I don't think the stats work well enough to be useful.
I'm willing to be proven wrong. A lot of basketball analysts, all of whom know a lot more about basketball than I do (and many of whom are a lot smarter than I am), will disagree. I know they'll disagree because they do, in fact, use the stats. So, there are probably arguments I haven't considered. Let me know what those are, and let me know if you think my own logic is flawed.
------
The most obvious problem is rebounds, which I've posted about many times (including these posts over the last couple of weeks). The problem is that a large proportion of rebounds are "taken" from teammates, in the sense that if the player credited with the rebound hadn't got it, another teammate would have.
We don't know the exact numbers, but maybe 70% of defensive and 50% of offensive rebounds are taken from a teammates' total.
More importantly, it's not random, and it's not the same for all players.
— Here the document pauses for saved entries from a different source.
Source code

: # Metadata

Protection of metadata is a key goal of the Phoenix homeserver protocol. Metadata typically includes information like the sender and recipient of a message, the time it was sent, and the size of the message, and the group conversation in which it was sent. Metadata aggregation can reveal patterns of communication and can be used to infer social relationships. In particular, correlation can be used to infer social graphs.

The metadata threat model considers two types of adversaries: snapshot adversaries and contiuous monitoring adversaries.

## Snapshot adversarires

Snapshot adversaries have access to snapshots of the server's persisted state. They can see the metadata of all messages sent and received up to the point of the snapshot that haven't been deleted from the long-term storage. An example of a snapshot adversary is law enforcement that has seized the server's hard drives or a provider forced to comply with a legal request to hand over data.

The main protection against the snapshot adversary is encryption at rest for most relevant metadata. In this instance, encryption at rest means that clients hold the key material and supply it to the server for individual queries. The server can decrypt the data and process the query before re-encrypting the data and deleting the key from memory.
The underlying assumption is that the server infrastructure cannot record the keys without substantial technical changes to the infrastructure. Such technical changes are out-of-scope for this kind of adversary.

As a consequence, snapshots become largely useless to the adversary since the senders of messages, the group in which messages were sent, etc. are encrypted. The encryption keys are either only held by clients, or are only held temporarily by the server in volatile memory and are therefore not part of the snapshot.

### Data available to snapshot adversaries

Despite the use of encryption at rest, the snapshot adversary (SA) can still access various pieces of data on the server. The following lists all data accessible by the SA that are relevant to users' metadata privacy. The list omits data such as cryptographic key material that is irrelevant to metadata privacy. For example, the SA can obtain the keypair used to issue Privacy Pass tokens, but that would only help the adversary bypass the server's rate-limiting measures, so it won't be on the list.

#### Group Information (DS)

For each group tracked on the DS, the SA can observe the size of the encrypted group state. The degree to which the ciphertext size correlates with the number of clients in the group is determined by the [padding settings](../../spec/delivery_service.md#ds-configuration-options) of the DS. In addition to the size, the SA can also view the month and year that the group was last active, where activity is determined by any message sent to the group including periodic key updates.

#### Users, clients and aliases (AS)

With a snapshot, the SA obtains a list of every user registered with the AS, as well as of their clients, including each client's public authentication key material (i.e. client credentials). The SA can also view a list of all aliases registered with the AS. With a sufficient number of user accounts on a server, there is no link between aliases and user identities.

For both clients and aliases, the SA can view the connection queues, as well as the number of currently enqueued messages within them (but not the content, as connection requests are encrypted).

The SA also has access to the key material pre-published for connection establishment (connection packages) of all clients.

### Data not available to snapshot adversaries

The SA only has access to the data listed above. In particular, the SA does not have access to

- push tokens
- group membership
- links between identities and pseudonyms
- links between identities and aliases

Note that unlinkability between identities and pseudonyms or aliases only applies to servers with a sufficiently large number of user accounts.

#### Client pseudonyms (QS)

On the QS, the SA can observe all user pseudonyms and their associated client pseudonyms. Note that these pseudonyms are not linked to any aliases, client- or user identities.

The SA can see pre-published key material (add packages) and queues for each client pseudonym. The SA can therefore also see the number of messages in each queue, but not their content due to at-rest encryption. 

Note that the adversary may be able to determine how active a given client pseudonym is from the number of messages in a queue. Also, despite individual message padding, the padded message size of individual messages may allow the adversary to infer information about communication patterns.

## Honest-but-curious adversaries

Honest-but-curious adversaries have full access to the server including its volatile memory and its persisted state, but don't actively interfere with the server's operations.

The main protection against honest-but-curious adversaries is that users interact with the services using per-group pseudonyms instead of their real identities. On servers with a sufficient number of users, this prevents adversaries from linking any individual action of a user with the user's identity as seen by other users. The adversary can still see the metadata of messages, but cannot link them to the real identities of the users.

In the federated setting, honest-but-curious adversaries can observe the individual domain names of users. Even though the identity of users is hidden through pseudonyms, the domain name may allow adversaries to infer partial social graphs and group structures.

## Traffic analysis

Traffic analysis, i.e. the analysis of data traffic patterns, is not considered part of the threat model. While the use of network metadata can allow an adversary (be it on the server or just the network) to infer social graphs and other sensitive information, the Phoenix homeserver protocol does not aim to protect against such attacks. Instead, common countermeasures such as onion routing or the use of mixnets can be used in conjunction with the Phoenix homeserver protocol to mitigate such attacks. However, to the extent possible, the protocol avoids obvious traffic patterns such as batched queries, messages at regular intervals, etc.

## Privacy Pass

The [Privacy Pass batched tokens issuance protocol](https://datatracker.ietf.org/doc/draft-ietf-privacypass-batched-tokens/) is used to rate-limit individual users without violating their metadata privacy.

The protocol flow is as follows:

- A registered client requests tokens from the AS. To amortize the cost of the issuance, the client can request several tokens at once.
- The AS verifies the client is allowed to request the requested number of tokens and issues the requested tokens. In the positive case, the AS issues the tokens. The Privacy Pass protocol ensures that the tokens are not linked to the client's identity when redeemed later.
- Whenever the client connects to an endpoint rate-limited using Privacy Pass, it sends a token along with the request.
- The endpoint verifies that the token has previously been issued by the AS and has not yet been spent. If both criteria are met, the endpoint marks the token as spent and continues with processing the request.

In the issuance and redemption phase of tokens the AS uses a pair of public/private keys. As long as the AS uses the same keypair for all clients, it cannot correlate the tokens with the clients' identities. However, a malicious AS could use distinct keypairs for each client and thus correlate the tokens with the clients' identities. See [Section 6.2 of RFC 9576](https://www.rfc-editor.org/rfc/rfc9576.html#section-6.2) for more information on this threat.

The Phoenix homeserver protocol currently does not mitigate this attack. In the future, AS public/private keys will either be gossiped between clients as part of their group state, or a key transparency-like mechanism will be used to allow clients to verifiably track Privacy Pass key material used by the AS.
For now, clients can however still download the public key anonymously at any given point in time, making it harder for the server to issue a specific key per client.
Some rebounders will cover much more of other players' territory than others. So when player X had a huge rebounding total, we don't know whether he's just good at rebounds, whether he's just taking them from teammates, or whether it's some combination of the two.
So, even if we decide to take 70% of every defensive rebound, and assign it to teammates, we don't know that's the right number for the particular team and rebounder. This would lead to potentially large errors in player evaluations.
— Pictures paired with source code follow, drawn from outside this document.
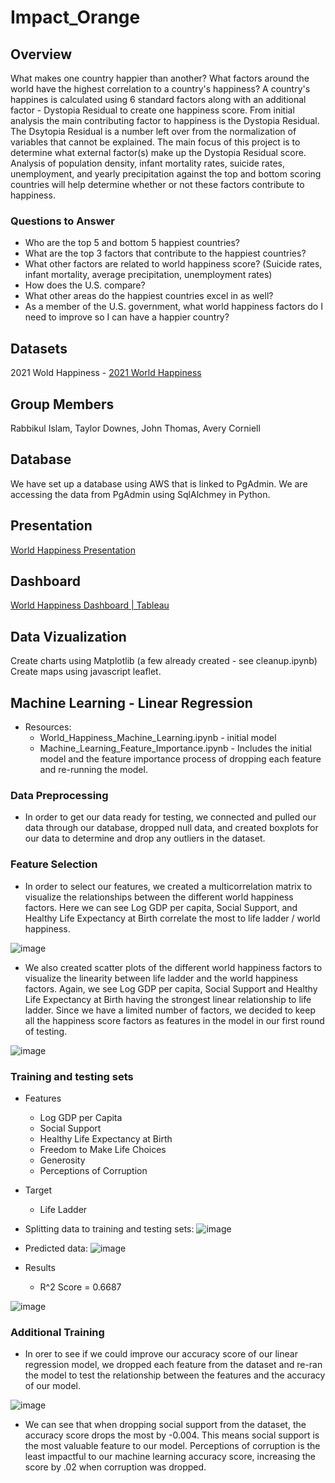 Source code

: # Impact_Orange

## Overview
What makes one country happier than another? What factors around the world have the highest correlation to a country's happiness? A country's happines is calculated using 6 standard factors along with an additional factor - Dystopia Residual to create one happiness score. From initial analysis the main contributing factor to happiness is the Dystopia Residual. The Dsytopia Residual is a number left over from the normalization of variables that cannot be explained. The main focus of this project is to determine what external factor(s) make up the Dystopia Residual score. Analysis of population density, infant mortality rates, suicide rates, unemployment, and yearly precipitation against the top and bottom scoring countries will help determine whether or not these factors contribute to happiness. 

### Questions to Answer
- Who are the top 5 and bottom 5 happiest countries?
- What are the top 3 factors that contribute to the happiest countries?
- What other factors are related to world happiness score? (Suicide rates, infant mortality, average precipitation, unemployment rates)
- How does the U.S. compare?
- What other areas do the happiest countries excel in as well?
- As a member of the U.S. government, what world happiness factors do I need to improve so I can have a happier country?

## Datasets
2021 Wold Happiness - [2021 World Happiness](https://www.kaggle.com/ajaypalsinghlo/world-happiness-report-2021)

## Group Members
Rabbikul Islam, Taylor Downes, John Thomas, Avery Corniell

## Database
We have set up a database using AWS that is linked to PgAdmin. We are accessing the data from PgAdmin using SqlAlchmey in Python. 

## Presentation
[World Happiness Presentation](https://docs.google.com/presentation/d/1DQCJWWW_E6fGEbxMv9UcxUlvG9ovxFiaSAVMZq7xELc/edit#slide=id.g100744b09ef_0_29)

## Dashboard
[World Happiness Dashboard | Tableau](https://public.tableau.com/app/profile/john6384/viz/2021WorldHappinessMap/Dashboard1?publish=yes) 

## Data Vizualization
Create charts using Matplotlib (a few already created - see cleanup.ipynb)
Create maps using javascript leaflet. 

## Machine Learning - Linear Regression

- Resources:
    - World_Happiness_Machine_Learning.ipynb - initial model
    - Machine_Learning_Feature_Importance.ipynb - Includes the initial model and the feature importance process of dropping each feature and re-running the model.

### Data Preprocessing
- In order to get our data ready for testing, we connected and pulled our data through our database, dropped null data, and created boxplots for our data to determine and drop any outliers in the dataset.

### Feature Selection
- In order to select our features, we created a multicorrelation matrix to visualize the relationships between the different world happiness factors. Here we can see Log GDP per capita, Social Support, and Healthy Life Expectancy at Birth correlate the most to life ladder / world happiness.

![image](https://user-images.githubusercontent.com/84201614/141652400-912dcba4-1edc-4fb0-b2bd-11a7c34ae497.png)

- We also created scatter plots of the different world happiness factors to visualize the linearity between life ladder and the world happiness factors. Again, we see Log GDP per capita, Social Support and Healthy Life Expectancy at Birth having the strongest linear relationship to life ladder. Since we have a limited number of factors, we decided to keep all the happiness score factors as features in the model in our first round of testing.

![image](https://user-images.githubusercontent.com/84201614/141652668-bd9d7a4c-e3f8-4d11-96d3-7b1cc2729dea.png)


### Training and testing sets
- Features
    - Log GDP per Capita
    - Social Support
    - Healthy Life Expectancy at Birth
    - Freedom to Make Life Choices
    - Generosity
    - Perceptions of Corruption

- Target
    - Life Ladder


- Splitting data to training and testing sets:
![image](https://user-images.githubusercontent.com/84201614/141652789-a7ae4c1f-bdf2-41b6-b271-6e2d03fe2282.png)

- Predicted data:
![image](https://user-images.githubusercontent.com/84201614/141652815-5ea1e04f-95e9-4fc7-94c5-5a61be18374c.png)

- Results
    - R^2 Score = 0.6687
    
![image](https://user-images.githubusercontent.com/84201614/141652839-0c07504e-9853-4c5c-8840-1697469c46ca.png)

### Additional Training
- In orer to see if we could improve our accuracy score of our linear regression model, we dropped each feature from the dataset and re-ran the model to test the relationship between the features and the accuracy of our model. 

![image](https://user-images.githubusercontent.com/84201614/141653033-f9e0e7ee-e629-414b-9be6-e07b49a436ab.png)

- We can see that when dropping social support from the dataset, the accuracy score drops the most by -0.004. This means social support is the most valuable feature to our model. Perceptions of corruption is the least impactful to our machine learning accuracy score, increasing the score by .02 when corruption was dropped.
The bottom line: we know exactly what a rebound is worth for a team, but we don't know which players are responsible, in what proportion, for the team's overall performance.
------
Now, that's just rebounds. If that were all there were, we could just leave that out of the statistic, and go with what we have.
But there's a similar problem with shooting accuracy.
I ran the same test for shooting that I ran for rebounds.
For the 2008-09 season, I ran regression for each of the five positions. Each row of the regression was a single team for that year, and I checked how each position's shooting (measured by eFG%) affected the average of the other four positions (the simple average, not weighted by attempts).
It turns out that there is a strong positive correlation in shooting percentage among teammates. If one teammate shoots accurately, the rest of the team gets carried along.
Here are the numbers (updated, see end of post):
PG: slope 0.30, correlation 0.63
SG: slope 0.40, correlation 0.62SF: slope 0.26, correlation 0.27
PF: slope 0.28, correlation 0.27
-C: slope 0.27, correlation 0.43
To read one line off the chart: for every one percentage point increase in shooting percentage by the SF (say, from 47% to 48%), you saw an increase of 0.26% in each of his teammates (say, from 47% to 47.26%).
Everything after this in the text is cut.